--- Dataset entries Enclosed Below ---

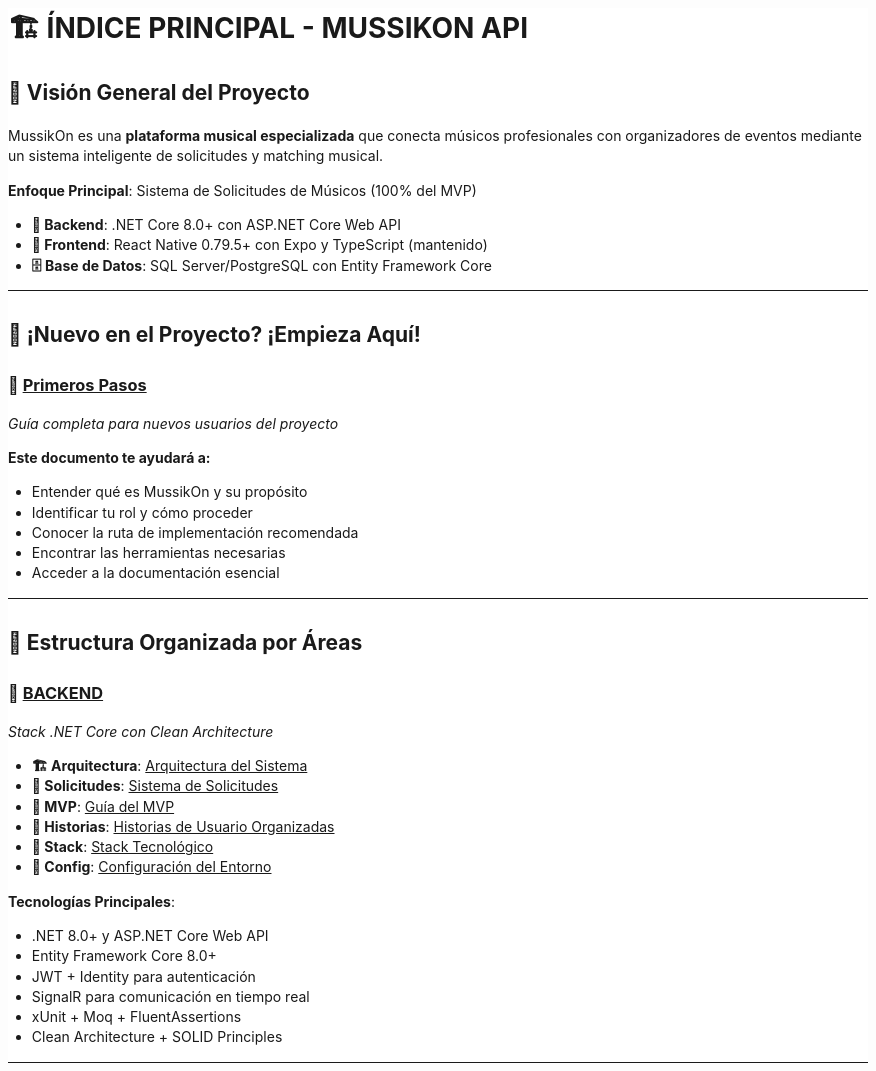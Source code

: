 # 🏗️ **ÍNDICE PRINCIPAL - MUSSIKON API**

## 🎯 **Visión General del Proyecto**

MussikOn es una **plataforma musical especializada** que conecta músicos profesionales con organizadores de eventos mediante un sistema inteligente de solicitudes y matching musical.

**Enfoque Principal**: Sistema de Solicitudes de Músicos (100% del MVP)

- **🚀 Backend**: .NET Core 8.0+ con ASP.NET Core Web API
- **📱 Frontend**: React Native 0.79.5+ con Expo y TypeScript (mantenido)
- **🗄️ Base de Datos**: SQL Server/PostgreSQL con Entity Framework Core

---

## 🚀 **¡Nuevo en el Proyecto? ¡Empieza Aquí!**

### **📖 [Primeros Pasos](../PRIMEROS_PASOS.md)**
*Guía completa para nuevos usuarios del proyecto*

**Este documento te ayudará a:**
- Entender qué es MussikOn y su propósito
- Identificar tu rol y cómo proceder
- Conocer la ruta de implementación recomendada
- Encontrar las herramientas necesarias
- Acceder a la documentación esencial

---

## 📁 **Estructura Organizada por Áreas**

### **🚀 [BACKEND](./backend/README.md)**
*Stack .NET Core con Clean Architecture*

- **🏗️ Arquitectura**: [Arquitectura del Sistema](./backend/ARQUITECTURA.md)
- **🎯 Solicitudes**: [Sistema de Solicitudes](./backend/SOLICITUDES_BACKEND.md)
- **📅 MVP**: [Guía del MVP](../GUIA_MVP.md)
- **👥 Historias**: [Historias de Usuario Organizadas](../HISTORIAS_USUARIO_ORGANIZADAS.md)
- **🧪 Stack**: [Stack Tecnológico](../STACK_TECNOLOGICO.md)
- **🚀 Config**: [Configuración del Entorno](./backend/CONFIGURACION.md)

**Tecnologías Principales**:
- .NET 8.0+ y ASP.NET Core Web API
- Entity Framework Core 8.0+
- JWT + Identity para autenticación
- SignalR para comunicación en tiempo real
- xUnit + Moq + FluentAssertions
- Clean Architecture + SOLID Principles

---
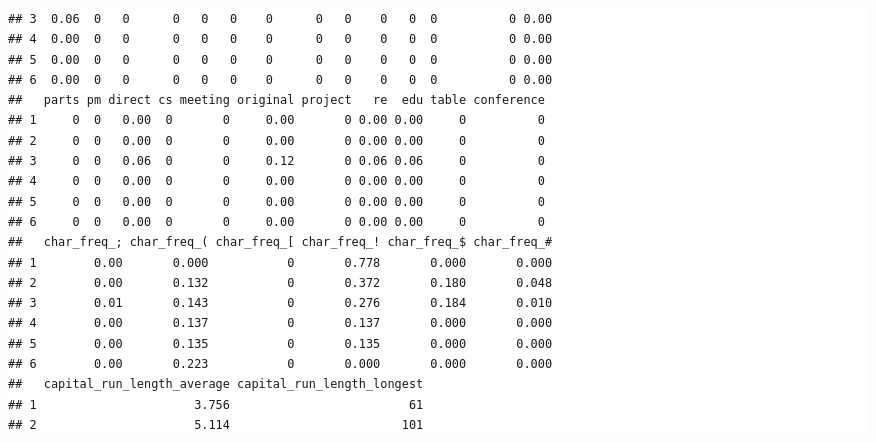     ## 3  0.06  0   0      0   0   0    0      0   0    0   0  0          0 0.00
    ## 4  0.00  0   0      0   0   0    0      0   0    0   0  0          0 0.00
    ## 5  0.00  0   0      0   0   0    0      0   0    0   0  0          0 0.00
    ## 6  0.00  0   0      0   0   0    0      0   0    0   0  0          0 0.00
    ##   parts pm direct cs meeting original project   re  edu table conference
    ## 1     0  0   0.00  0       0     0.00       0 0.00 0.00     0          0
    ## 2     0  0   0.00  0       0     0.00       0 0.00 0.00     0          0
    ## 3     0  0   0.06  0       0     0.12       0 0.06 0.06     0          0
    ## 4     0  0   0.00  0       0     0.00       0 0.00 0.00     0          0
    ## 5     0  0   0.00  0       0     0.00       0 0.00 0.00     0          0
    ## 6     0  0   0.00  0       0     0.00       0 0.00 0.00     0          0
    ##   char_freq_; char_freq_( char_freq_[ char_freq_! char_freq_$ char_freq_#
    ## 1        0.00       0.000           0       0.778       0.000       0.000
    ## 2        0.00       0.132           0       0.372       0.180       0.048
    ## 3        0.01       0.143           0       0.276       0.184       0.010
    ## 4        0.00       0.137           0       0.137       0.000       0.000
    ## 5        0.00       0.135           0       0.135       0.000       0.000
    ## 6        0.00       0.223           0       0.000       0.000       0.000
    ##   capital_run_length_average capital_run_length_longest
    ## 1                      3.756                         61
    ## 2                      5.114                        101
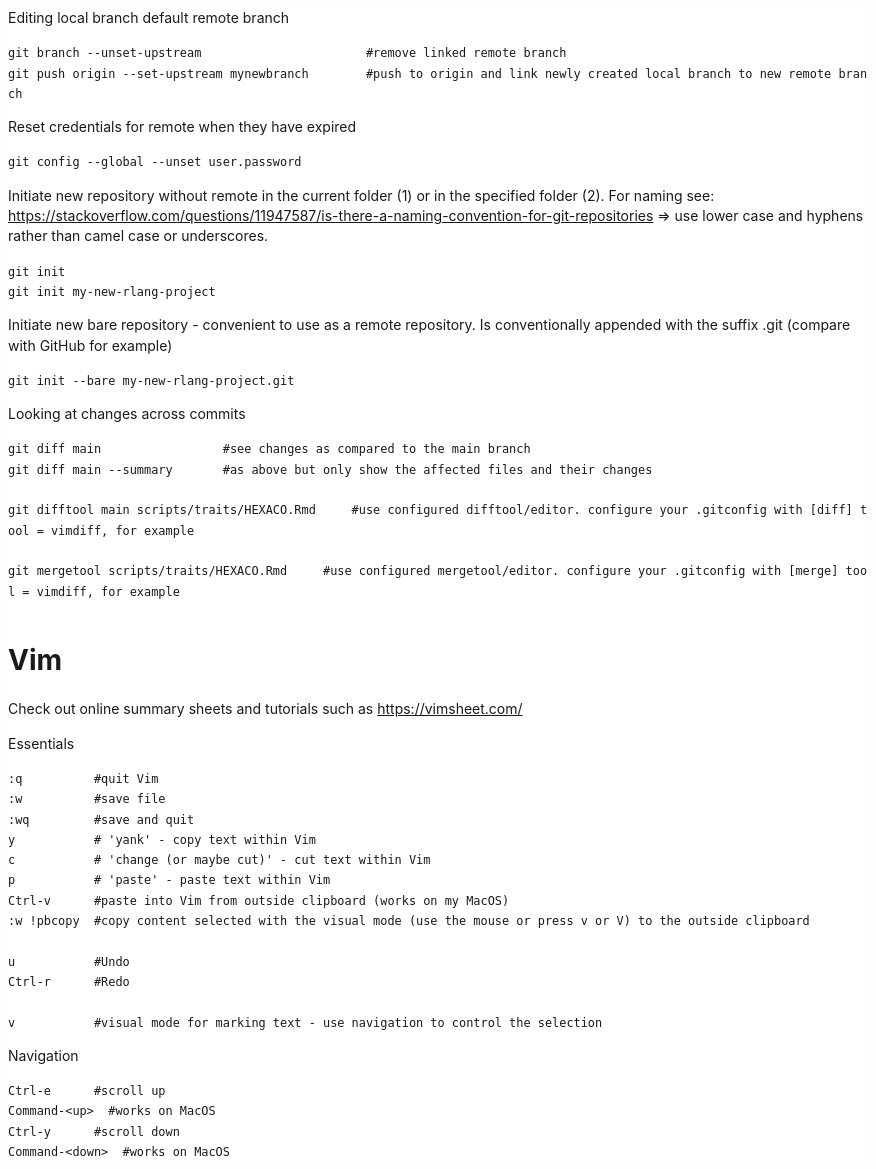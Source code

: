 Editing local branch default remote branch

    git branch --unset-upstream                       #remove linked remote branch
    git push origin --set-upstream mynewbranch        #push to origin and link newly created local branch to new remote branch
    
Reset credentials for remote when they have expired

    git config --global --unset user.password
    
Initiate new repository without remote in the current folder (1) or in the specified folder (2). For naming see: https://stackoverflow.com/questions/11947587/is-there-a-naming-convention-for-git-repositories
=> use lower case and hyphens rather than camel case or underscores.

    git init
    git init my-new-rlang-project
    
Initiate new bare repository - convenient to use as a remote repository. Is conventionally appended with the suffix .git (compare with GitHub for example)

    git init --bare my-new-rlang-project.git
    
Looking at changes across commits

    git diff main                 #see changes as compared to the main branch
    git diff main --summary       #as above but only show the affected files and their changes
    
    git difftool main scripts/traits/HEXACO.Rmd     #use configured difftool/editor. configure your .gitconfig with [diff] tool = vimdiff, for example
    
    git mergetool scripts/traits/HEXACO.Rmd     #use configured mergetool/editor. configure your .gitconfig with [merge] tool = vimdiff, for example
    
# Vim

Check out online summary sheets and tutorials such as https://vimsheet.com/
    
Essentials

    :q          #quit Vim
    :w          #save file
    :wq         #save and quit
    y           # 'yank' - copy text within Vim
    c           # 'change (or maybe cut)' - cut text within Vim
    p           # 'paste' - paste text within Vim
    Ctrl-v      #paste into Vim from outside clipboard (works on my MacOS)
    :w !pbcopy  #copy content selected with the visual mode (use the mouse or press v or V) to the outside clipboard
    
    u           #Undo
    Ctrl-r      #Redo
    
    v           #visual mode for marking text - use navigation to control the selection
    
Navigation
    
    Ctrl-e      #scroll up
    Command-<up>  #works on MacOS
    Ctrl-y      #scroll down
    Command-<down>  #works on MacOS
    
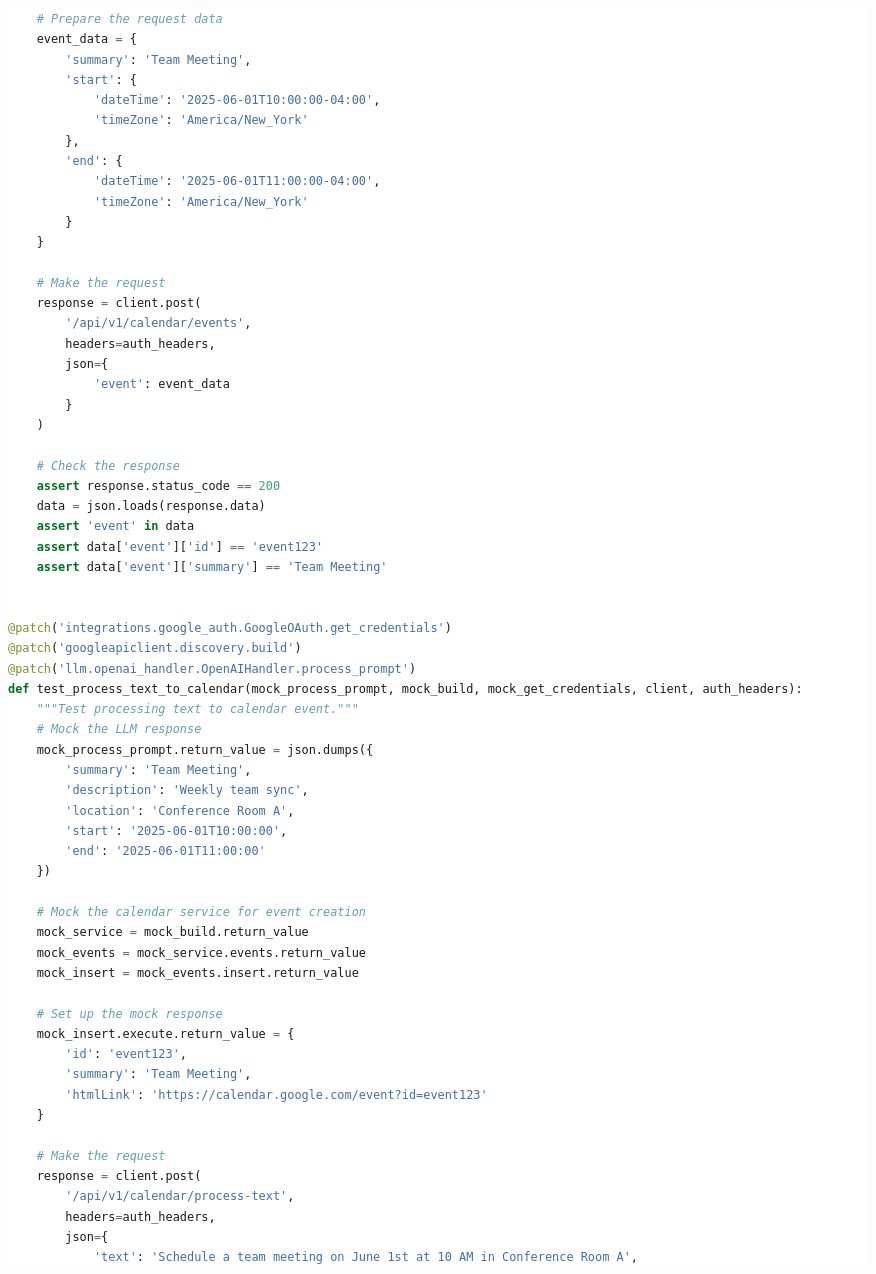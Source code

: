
 ```python
    # Prepare the request data
    event_data = {
        'summary': 'Team Meeting',
        'start': {
            'dateTime': '2025-06-01T10:00:00-04:00',
            'timeZone': 'America/New_York'
        },
        'end': {
            'dateTime': '2025-06-01T11:00:00-04:00',
            'timeZone': 'America/New_York'
        }
    }
    
    # Make the request
    response = client.post(
        '/api/v1/calendar/events',
        headers=auth_headers,
        json={
            'event': event_data
        }
    )
    
    # Check the response
    assert response.status_code == 200
    data = json.loads(response.data)
    assert 'event' in data
    assert data['event']['id'] == 'event123'
    assert data['event']['summary'] == 'Team Meeting'


@patch('integrations.google_auth.GoogleOAuth.get_credentials')
@patch('googleapiclient.discovery.build')
@patch('llm.openai_handler.OpenAIHandler.process_prompt')
def test_process_text_to_calendar(mock_process_prompt, mock_build, mock_get_credentials, client, auth_headers):
    """Test processing text to calendar event."""
    # Mock the LLM response
    mock_process_prompt.return_value = json.dumps({
        'summary': 'Team Meeting',
        'description': 'Weekly team sync',
        'location': 'Conference Room A',
        'start': '2025-06-01T10:00:00',
        'end': '2025-06-01T11:00:00'
    })
    
    # Mock the calendar service for event creation
    mock_service = mock_build.return_value
    mock_events = mock_service.events.return_value
    mock_insert = mock_events.insert.return_value
    
    # Set up the mock response
    mock_insert.execute.return_value = {
        'id': 'event123',
        'summary': 'Team Meeting',
        'htmlLink': 'https://calendar.google.com/event?id=event123'
    }
    
    # Make the request
    response = client.post(
        '/api/v1/calendar/process-text',
        headers=auth_headers,
        json={
            'text': 'Schedule a team meeting on June 1st at 10 AM in Conference Room A',
```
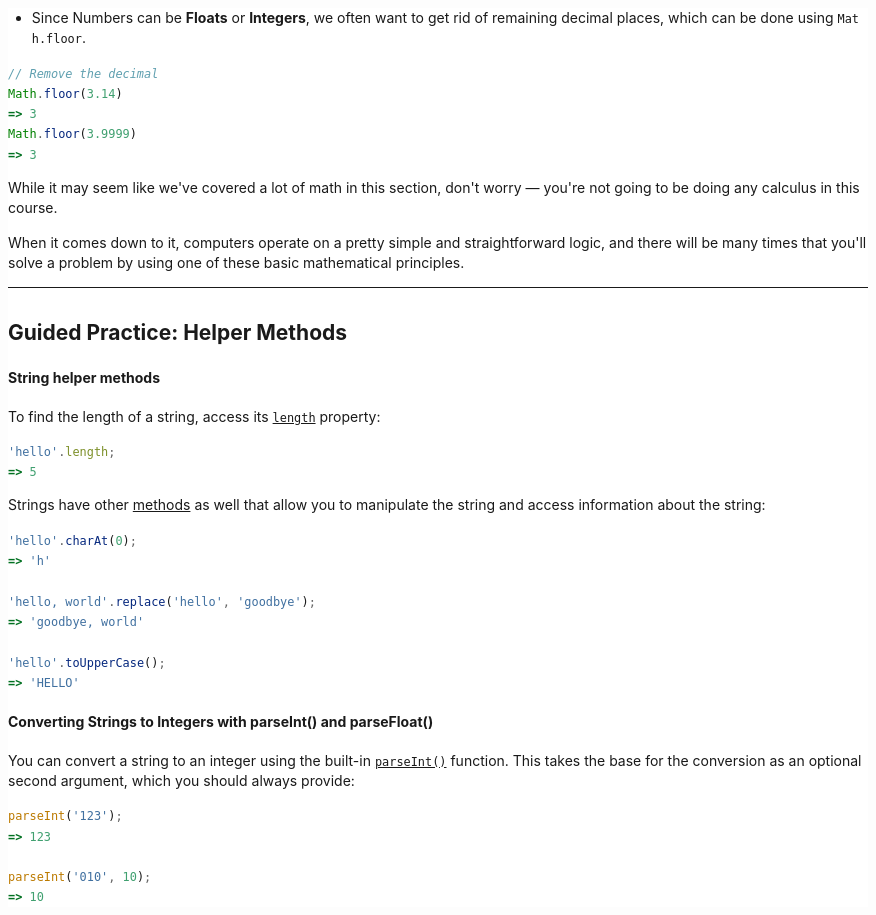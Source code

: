 * Since Numbers can be **Floats** or **Integers**, we often want to get rid of remaining decimal places, which can be done using `Math.floor`.

```javascript
// Remove the decimal
Math.floor(3.14)
=> 3
Math.floor(3.9999)
=> 3

```

While it may seem like we've covered a lot of math in this section, don't worry — you're not going to be doing any calculus in this course.

When it comes down to it, computers operate on a pretty simple and straightforward logic, and there will be many times that you'll solve a problem by using one of these basic mathematical principles.


***
<a name="helper-methods"></a>
## Guided Practice: Helper Methods

#### String helper methods

To find the length of a string, access its [`length`](https://developer.mozilla.org/en-US/docs/Web/JavaScript/Reference/Global_Objects/String/length) property:

```javascript
'hello'.length;
=> 5
```

Strings have other [methods](https://developer.mozilla.org/en-US/docs/Web/JavaScript/Reference/Global_Objects/String#Methods) as well that allow you to manipulate the string and access information about the string:

```javascript
'hello'.charAt(0);
=> 'h'

'hello, world'.replace('hello', 'goodbye');
=> 'goodbye, world'

'hello'.toUpperCase();
=> 'HELLO'
```

#### Converting Strings to Integers with parseInt() and parseFloat()

You can convert a string to an integer using the built-in [`parseInt()`](https://developer.mozilla.org/en-US/docs/Web/JavaScript/Reference/Global_Objects/parseInt) function. This takes the base for the conversion as an optional second argument, which you should always provide:

```javascript
parseInt('123');
=> 123

parseInt('010', 10);
=> 10
```
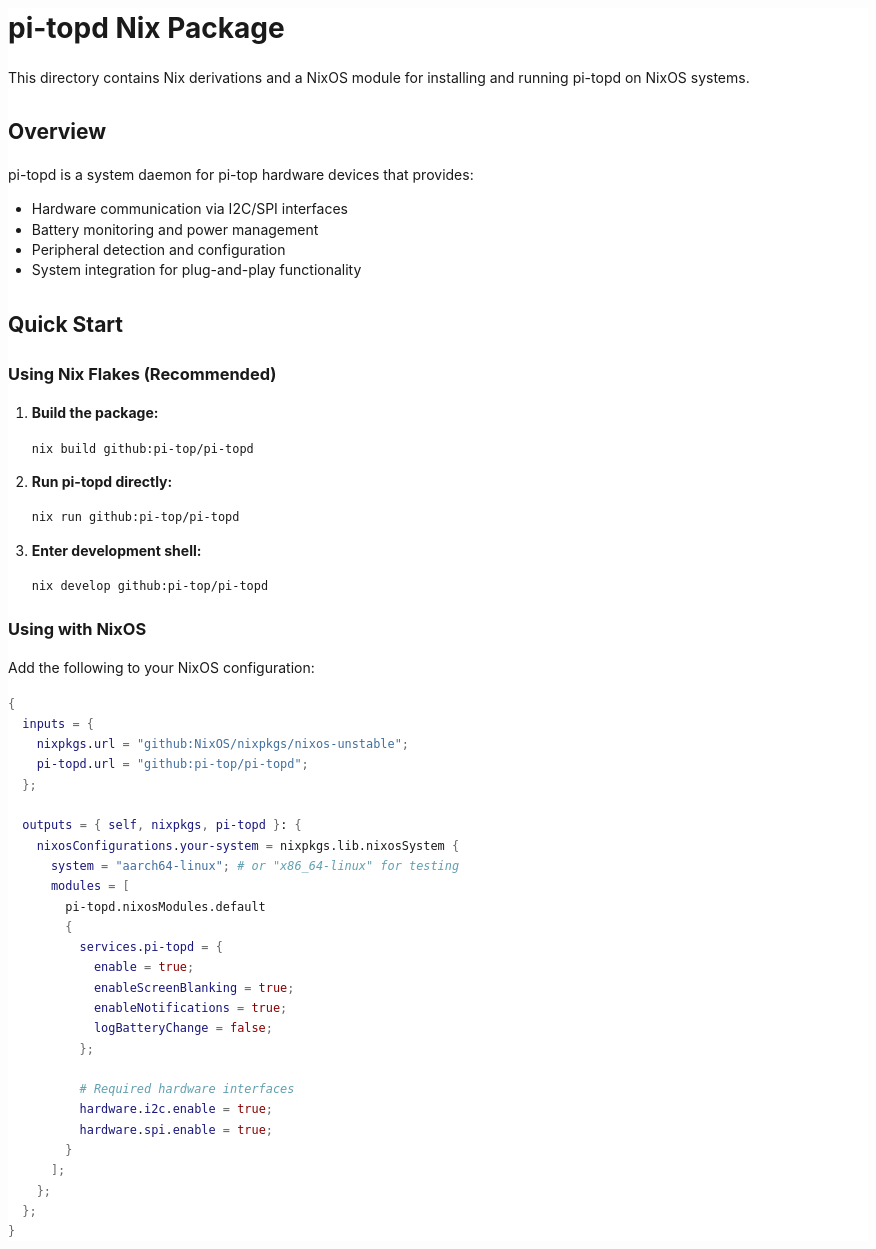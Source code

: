 # pi-topd Nix Package

This directory contains Nix derivations and a NixOS module for installing and running pi-topd on NixOS systems.

## Overview

pi-topd is a system daemon for pi-top hardware devices that provides:
- Hardware communication via I2C/SPI interfaces
- Battery monitoring and power management
- Peripheral detection and configuration
- System integration for plug-and-play functionality

## Quick Start

### Using Nix Flakes (Recommended)

1. **Build the package:**
   ```bash
   nix build github:pi-top/pi-topd
   ```

2. **Run pi-topd directly:**
   ```bash
   nix run github:pi-top/pi-topd
   ```

3. **Enter development shell:**
   ```bash
   nix develop github:pi-top/pi-topd
   ```

### Using with NixOS

Add the following to your NixOS configuration:

```nix
{
  inputs = {
    nixpkgs.url = "github:NixOS/nixpkgs/nixos-unstable";
    pi-topd.url = "github:pi-top/pi-topd";
  };

  outputs = { self, nixpkgs, pi-topd }: {
    nixosConfigurations.your-system = nixpkgs.lib.nixosSystem {
      system = "aarch64-linux"; # or "x86_64-linux" for testing
      modules = [
        pi-topd.nixosModules.default
        {
          services.pi-topd = {
            enable = true;
            enableScreenBlanking = true;
            enableNotifications = true;
            logBatteryChange = false;
          };

          # Required hardware interfaces
          hardware.i2c.enable = true;
          hardware.spi.enable = true;
        }
      ];
    };
  };
}
```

--- End of Enclosed Dataset entries ---

=== Your assignment ===
Repeat the lines above, starting at the first and stopping after the line that holds "- **📱 Frontend**: React", with the pictures left out.

=== Finished exercise ===
Source code

: # 🏗️ **ÍNDICE PRINCIPAL - MUSSIKON API**

## 🎯 **Visión General del Proyecto**

MussikOn es una **plataforma musical especializada** que conecta músicos profesionales con organizadores de eventos mediante un sistema inteligente de solicitudes y matching musical.

**Enfoque Principal**: Sistema de Solicitudes de Músicos (100% del MVP)

- **🚀 Backend**: .NET Core 8.0+ con ASP.NET Core Web API
- **📱 Frontend**: React Native 0.79.5+ con Expo y TypeScript (mantenido)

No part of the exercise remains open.